Given the way that I felt, it was what I expected. But it wasn’t supposed to happen: I’ve been fully vaccinated for months.
Five days earlier, I had gone to a house party in Montgomery County. There were 15 adults there, all of us fully vaccinated. The next day, our host started to feel sick. The day after that, she tested positive for COVID-19. She let all of us know right away. I wasn’t too worried. It was bad luck for my friend, but surely she wasn’t that contagious. Surely all of us were immune. I’d been sitting across the room from her. I figured I’d stay home and isolate from my family for a few days, and that would be that. And even that seemed like overkill.
The official Centers for Disease Control and Prevention guideline stated that, since I was fully vaccinated, I didn’t need to do anything different unless I started developing symptoms. I’m an epidemiologist at a major medical research university, which has a dedicated COVID exposure hotline for staff. I called it, and workers said I didn’t need to do anything.
Then, I started to hear that a few other people who had been at the party were getting sick. Then a few more. At this point, 11 of the 15 have tested positive for COVID.
Fortunately, none of us seems to be seriously ill. When fully vaccinated people experience so-called “breakthrough” infection, they tend not to progress to serious disease requiring hospitalization, and I expect that will be the case for us. But I can tell you that even a “mild” case of COVID-19 is pretty miserable. I’ve had fever, chills and muscle aches, and I’ve been weak enough that I can barely get out of bed. I don’t wish this on anybody.
Our research group at work has shown that the COVID vaccine isn’t always fully effective in transplant recipients. I’m proud of the work we’ve done. But once I got the vaccine, I figured the COVID battle was over for me. Out of an abundance of caution I took an antibody test shortly after my second vaccine dose. It was off the charts.
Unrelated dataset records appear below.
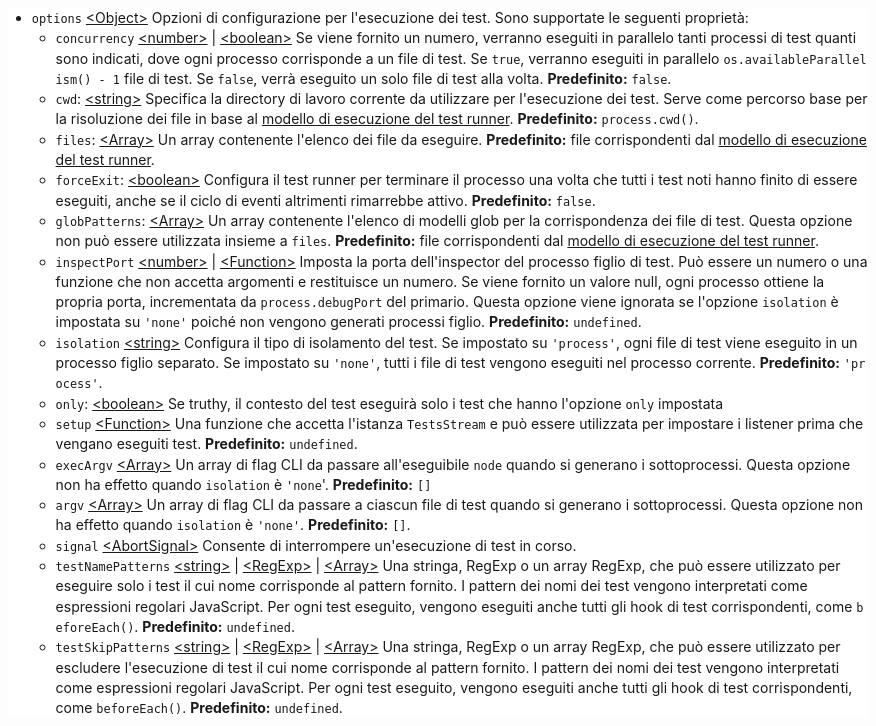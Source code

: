 - `options` [\<Object\>](https://developer.mozilla.org/en-US/docs/Web/JavaScript/Reference/Global_Objects/Object) Opzioni di configurazione per l'esecuzione dei test. Sono supportate le seguenti proprietà:
    - `concurrency` [\<number\>](https://developer.mozilla.org/en-US/docs/Web/JavaScript/Data_structures#Number_type) | [\<boolean\>](https://developer.mozilla.org/en-US/docs/Web/JavaScript/Data_structures#Boolean_type) Se viene fornito un numero, verranno eseguiti in parallelo tanti processi di test quanti sono indicati, dove ogni processo corrisponde a un file di test. Se `true`, verranno eseguiti in parallelo `os.availableParallelism() - 1` file di test. Se `false`, verrà eseguito un solo file di test alla volta. **Predefinito:** `false`.
    - `cwd`: [\<string\>](https://developer.mozilla.org/en-US/docs/Web/JavaScript/Data_structures#String_type) Specifica la directory di lavoro corrente da utilizzare per l'esecuzione dei test. Serve come percorso base per la risoluzione dei file in base al [modello di esecuzione del test runner](/it/nodejs/api/test#test-runner-execution-model). **Predefinito:** `process.cwd()`.
    - `files`: [\<Array\>](https://developer.mozilla.org/en-US/docs/Web/JavaScript/Reference/Global_Objects/Array) Un array contenente l'elenco dei file da eseguire. **Predefinito:** file corrispondenti dal [modello di esecuzione del test runner](/it/nodejs/api/test#test-runner-execution-model).
    - `forceExit`: [\<boolean\>](https://developer.mozilla.org/en-US/docs/Web/JavaScript/Data_structures#Boolean_type) Configura il test runner per terminare il processo una volta che tutti i test noti hanno finito di essere eseguiti, anche se il ciclo di eventi altrimenti rimarrebbe attivo. **Predefinito:** `false`.
    - `globPatterns`: [\<Array\>](https://developer.mozilla.org/en-US/docs/Web/JavaScript/Reference/Global_Objects/Array) Un array contenente l'elenco di modelli glob per la corrispondenza dei file di test. Questa opzione non può essere utilizzata insieme a `files`. **Predefinito:** file corrispondenti dal [modello di esecuzione del test runner](/it/nodejs/api/test#test-runner-execution-model).
    - `inspectPort` [\<number\>](https://developer.mozilla.org/en-US/docs/Web/JavaScript/Data_structures#Number_type) | [\<Function\>](https://developer.mozilla.org/en-US/docs/Web/JavaScript/Reference/Global_Objects/Function) Imposta la porta dell'inspector del processo figlio di test. Può essere un numero o una funzione che non accetta argomenti e restituisce un numero. Se viene fornito un valore null, ogni processo ottiene la propria porta, incrementata da `process.debugPort` del primario. Questa opzione viene ignorata se l'opzione `isolation` è impostata su `'none'` poiché non vengono generati processi figlio. **Predefinito:** `undefined`.
    - `isolation` [\<string\>](https://developer.mozilla.org/en-US/docs/Web/JavaScript/Data_structures#String_type) Configura il tipo di isolamento del test. Se impostato su `'process'`, ogni file di test viene eseguito in un processo figlio separato. Se impostato su `'none'`, tutti i file di test vengono eseguiti nel processo corrente. **Predefinito:** `'process'`.
    - `only`: [\<boolean\>](https://developer.mozilla.org/en-US/docs/Web/JavaScript/Data_structures#Boolean_type) Se truthy, il contesto del test eseguirà solo i test che hanno l'opzione `only` impostata
    - `setup` [\<Function\>](https://developer.mozilla.org/en-US/docs/Web/JavaScript/Reference/Global_Objects/Function) Una funzione che accetta l'istanza `TestsStream` e può essere utilizzata per impostare i listener prima che vengano eseguiti test. **Predefinito:** `undefined`.
    - `execArgv` [\<Array\>](https://developer.mozilla.org/en-US/docs/Web/JavaScript/Reference/Global_Objects/Array) Un array di flag CLI da passare all'eseguibile `node` quando si generano i sottoprocessi. Questa opzione non ha effetto quando `isolation` è `'none`'. **Predefinito:** `[]`
    - `argv` [\<Array\>](https://developer.mozilla.org/en-US/docs/Web/JavaScript/Reference/Global_Objects/Array) Un array di flag CLI da passare a ciascun file di test quando si generano i sottoprocessi. Questa opzione non ha effetto quando `isolation` è `'none'`. **Predefinito:** `[]`.
    - `signal` [\<AbortSignal\>](/it/nodejs/api/globals#class-abortsignal) Consente di interrompere un'esecuzione di test in corso.
    - `testNamePatterns` [\<string\>](https://developer.mozilla.org/en-US/docs/Web/JavaScript/Data_structures#String_type) | [\<RegExp\>](https://developer.mozilla.org/en-US/docs/Web/JavaScript/Reference/Global_Objects/RegExp) | [\<Array\>](https://developer.mozilla.org/en-US/docs/Web/JavaScript/Reference/Global_Objects/Array) Una stringa, RegExp o un array RegExp, che può essere utilizzato per eseguire solo i test il cui nome corrisponde al pattern fornito. I pattern dei nomi dei test vengono interpretati come espressioni regolari JavaScript. Per ogni test eseguito, vengono eseguiti anche tutti gli hook di test corrispondenti, come `beforeEach()`. **Predefinito:** `undefined`.
    - `testSkipPatterns` [\<string\>](https://developer.mozilla.org/en-US/docs/Web/JavaScript/Data_structures#String_type) | [\<RegExp\>](https://developer.mozilla.org/en-US/docs/Web/JavaScript/Reference/Global_Objects/RegExp) | [\<Array\>](https://developer.mozilla.org/en-US/docs/Web/JavaScript/Reference/Global_Objects/Array) Una stringa, RegExp o un array RegExp, che può essere utilizzato per escludere l'esecuzione di test il cui nome corrisponde al pattern fornito. I pattern dei nomi dei test vengono interpretati come espressioni regolari JavaScript. Per ogni test eseguito, vengono eseguiti anche tutti gli hook di test corrispondenti, come `beforeEach()`. **Predefinito:** `undefined`.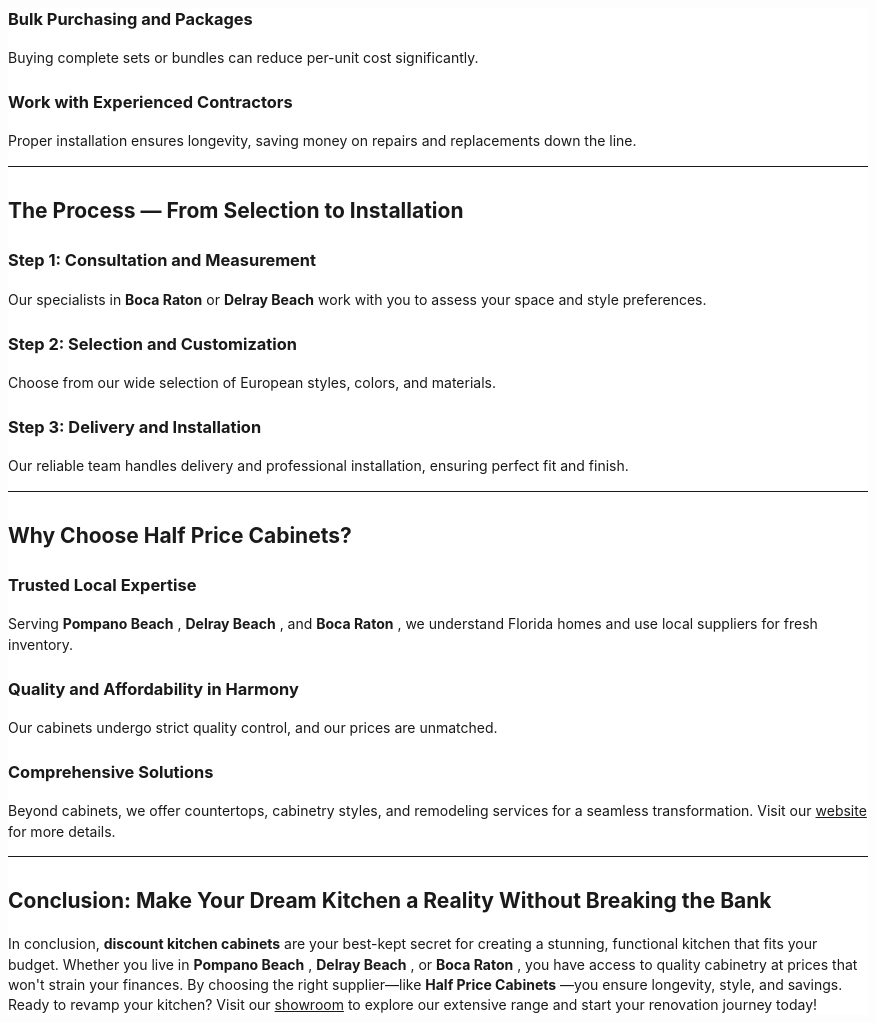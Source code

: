 ### **Bulk Purchasing and Packages**

Buying complete sets or bundles can reduce per-unit cost significantly.

### **Work with Experienced Contractors**

Proper installation ensures longevity, saving money on repairs and
replacements down the line.

* * *

## **The Process — From Selection to Installation**

### **Step 1: Consultation and Measurement**

Our specialists in **Boca Raton** or **Delray Beach** work with you to assess
your space and style preferences.

### **Step 2: Selection and Customization**

Choose from our wide selection of European styles, colors, and materials.

### **Step 3: Delivery and Installation**

Our reliable team handles delivery and professional installation, ensuring
perfect fit and finish.

* * *

## **Why Choose Half Price Cabinets?**

### **Trusted Local Expertise**

Serving **Pompano Beach** , **Delray Beach** , and **Boca Raton** , we
understand Florida homes and use local suppliers for fresh inventory.

### **Quality and Affordability in Harmony**

Our cabinets undergo strict quality control, and our prices are unmatched.

### **Comprehensive Solutions**

Beyond cabinets, we offer countertops, cabinetry styles, and remodeling
services for a seamless transformation. Visit our
[website](https://halfpricecabinets.com) for more details.

* * *

## **Conclusion: Make Your Dream Kitchen a Reality Without Breaking the Bank**

In conclusion, **discount kitchen cabinets** are your best-kept secret for
creating a stunning, functional kitchen that fits your budget. Whether you
live in **Pompano Beach** , **Delray Beach** , or **Boca Raton** , you have
access to quality cabinetry at prices that won't strain your finances. By
choosing the right supplier—like **Half Price Cabinets** —you ensure
longevity, style, and savings. Ready to revamp your kitchen? Visit our
[showroom](https://www.google.com/maps?cid=12832526037063468766) to explore
our extensive range and start your renovation journey today!
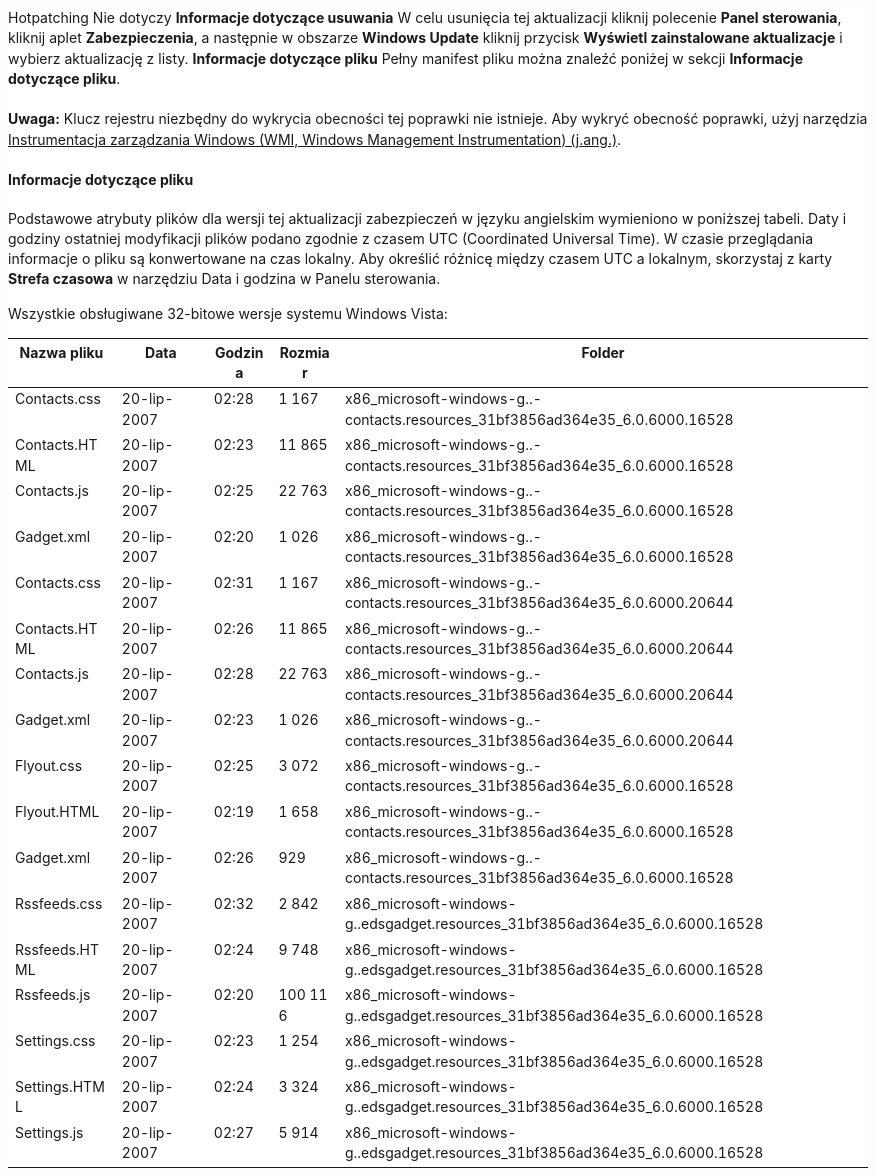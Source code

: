<tr class="even">
<td style="border:1px solid black;">Hotpatching</td>
<td style="border:1px solid black;">Nie dotyczy</td>
</tr>
<tr class="odd">
<td style="border:1px solid black;"><strong>Informacje dotyczące usuwania</strong></td>
<td style="border:1px solid black;">W celu usunięcia tej aktualizacji kliknij polecenie <strong>Panel sterowania</strong>, kliknij aplet <strong>Zabezpieczenia</strong>, a następnie w obszarze <strong>Windows Update</strong> kliknij przycisk <strong>Wyświetl zainstalowane aktualizacje</strong> i wybierz aktualizację z listy.</td>
</tr>
<tr class="even">
<td style="border:1px solid black;"><strong>Informacje dotyczące pliku</strong></td>
<td style="border:1px solid black;">Pełny manifest pliku można znaleźć poniżej w sekcji <strong>Informacje dotyczące pliku</strong>.<br />
<br />
<strong>Uwaga:</strong> Klucz rejestru niezbędny do wykrycia obecności tej poprawki nie istnieje. Aby wykryć obecność poprawki, użyj narzędzia <a href="http://msdn2.microsoft.com/en-us/library/aa384642.aspx">Instrumentacja zarządzania Windows (WMI, Windows Management Instrumentation) (j.ang.)</a>.</td>
</tr>
</tbody>
</table>
 

#### Informacje dotyczące pliku

Podstawowe atrybuty plików dla wersji tej aktualizacji zabezpieczeń w języku angielskim wymieniono w poniższej tabeli. Daty i godziny ostatniej modyfikacji plików podano zgodnie z czasem UTC (Coordinated Universal Time). W czasie przeglądania informacje o pliku są konwertowane na czas lokalny. Aby określić różnicę między czasem UTC a lokalnym, skorzystaj z karty **Strefa czasowa** w narzędziu Data i godzina w Panelu sterowania.

Wszystkie obsługiwane 32-bitowe wersje systemu Windows Vista:

| Nazwa pliku         | Data        | Godzina | Rozmiar | Folder                                                                          |
|---------------------|-------------|---------|---------|---------------------------------------------------------------------------------|
| Contacts.css        | 20-lip-2007 | 02:28   | 1 167   | x86\_microsoft-windows-g..-contacts.resources\_31bf3856ad364e35\_6.0.6000.16528 |
| Contacts.HTML       | 20-lip-2007 | 02:23   | 11 865  | x86\_microsoft-windows-g..-contacts.resources\_31bf3856ad364e35\_6.0.6000.16528 |
| Contacts.js         | 20-lip-2007 | 02:25   | 22 763  | x86\_microsoft-windows-g..-contacts.resources\_31bf3856ad364e35\_6.0.6000.16528 |
| Gadget.xml          | 20-lip-2007 | 02:20   | 1 026   | x86\_microsoft-windows-g..-contacts.resources\_31bf3856ad364e35\_6.0.6000.16528 |
| Contacts.css        | 20-lip-2007 | 02:31   | 1 167   | x86\_microsoft-windows-g..-contacts.resources\_31bf3856ad364e35\_6.0.6000.20644 |
| Contacts.HTML       | 20-lip-2007 | 02:26   | 11 865  | x86\_microsoft-windows-g..-contacts.resources\_31bf3856ad364e35\_6.0.6000.20644 |
| Contacts.js         | 20-lip-2007 | 02:28   | 22 763  | x86\_microsoft-windows-g..-contacts.resources\_31bf3856ad364e35\_6.0.6000.20644 |
| Gadget.xml          | 20-lip-2007 | 02:23   | 1 026   | x86\_microsoft-windows-g..-contacts.resources\_31bf3856ad364e35\_6.0.6000.20644 |
| Flyout.css          | 20-lip-2007 | 02:25   | 3 072   | x86\_microsoft-windows-g..-contacts.resources\_31bf3856ad364e35\_6.0.6000.16528 |
| Flyout.HTML         | 20-lip-2007 | 02:19   | 1 658   | x86\_microsoft-windows-g..-contacts.resources\_31bf3856ad364e35\_6.0.6000.16528 |
| Gadget.xml          | 20-lip-2007 | 02:26   | 929     | x86\_microsoft-windows-g..-contacts.resources\_31bf3856ad364e35\_6.0.6000.16528 |
| Rssfeeds.css        | 20-lip-2007 | 02:32   | 2 842   | x86\_microsoft-windows-g..edsgadget.resources\_31bf3856ad364e35\_6.0.6000.16528 |
| Rssfeeds.HTML       | 20-lip-2007 | 02:24   | 9 748   | x86\_microsoft-windows-g..edsgadget.resources\_31bf3856ad364e35\_6.0.6000.16528 |
| Rssfeeds.js         | 20-lip-2007 | 02:20   | 100 116 | x86\_microsoft-windows-g..edsgadget.resources\_31bf3856ad364e35\_6.0.6000.16528 |
| Settings.css        | 20-lip-2007 | 02:23   | 1 254   | x86\_microsoft-windows-g..edsgadget.resources\_31bf3856ad364e35\_6.0.6000.16528 |
| Settings.HTML       | 20-lip-2007 | 02:24   | 3 324   | x86\_microsoft-windows-g..edsgadget.resources\_31bf3856ad364e35\_6.0.6000.16528 |
| Settings.js         | 20-lip-2007 | 02:27   | 5 914   | x86\_microsoft-windows-g..edsgadget.resources\_31bf3856ad364e35\_6.0.6000.16528 |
As much as I hate me and my fully-vaccinated friends being sick, I’ve been thinking about what our little outbreak among means for the rest of us. Here’s what I’ve concluded:
State and local health departments, and the CDC, need to do a better job collecting and reporting data on breakthrough infections. The CDC announced in May that it was only going to collect data on breakthrough infections that led to hospitalization or death, which are fortunately rare. But that means that outbreaks like ours will fly under the radar. Any of us could infect others, apparently including other vaccinated people. It’s not clear if our group got sick because of a particularly virulent variant, because the vaccine is wearing off or for some other reason. Without good data, we’ll never know.
Fully vaccinated people exposed to COVID need to isolate at home and get tested. I thought I might be overreacting by leaving work in the middle of the day and immediately moving to our basement at home. Now I’m glad I did.
Governments and businesses should consider bringing back masking requirements, even for vaccinated people. We’re still at risk of getting sick, and we’re still at risk of infecting others. The CDC recently recommended masks for vaccinated people in areas with over 50 new infections per 100,000 people per week. In the seven days before my exposure, Montgomery County had 19.4 new infections per 100,000 people.
Pharmaceutical companies, research institutions and governments should prioritize research into booster vaccines. At one point it seemed like two mRNA doses or a single Janssen dose might be the answer. But apparently, whether because of variants or fading immunity, being “fully vaccinated” doesn’t necessarily mean you’re immune.
COVID-19 vaccines do an enormous amount of good. I expect a milder course of disease since I’m vaccinated. But COVID-19 isn’t over, even for the vaccinated. As the pandemic continues to evolve, we need to evolve with it.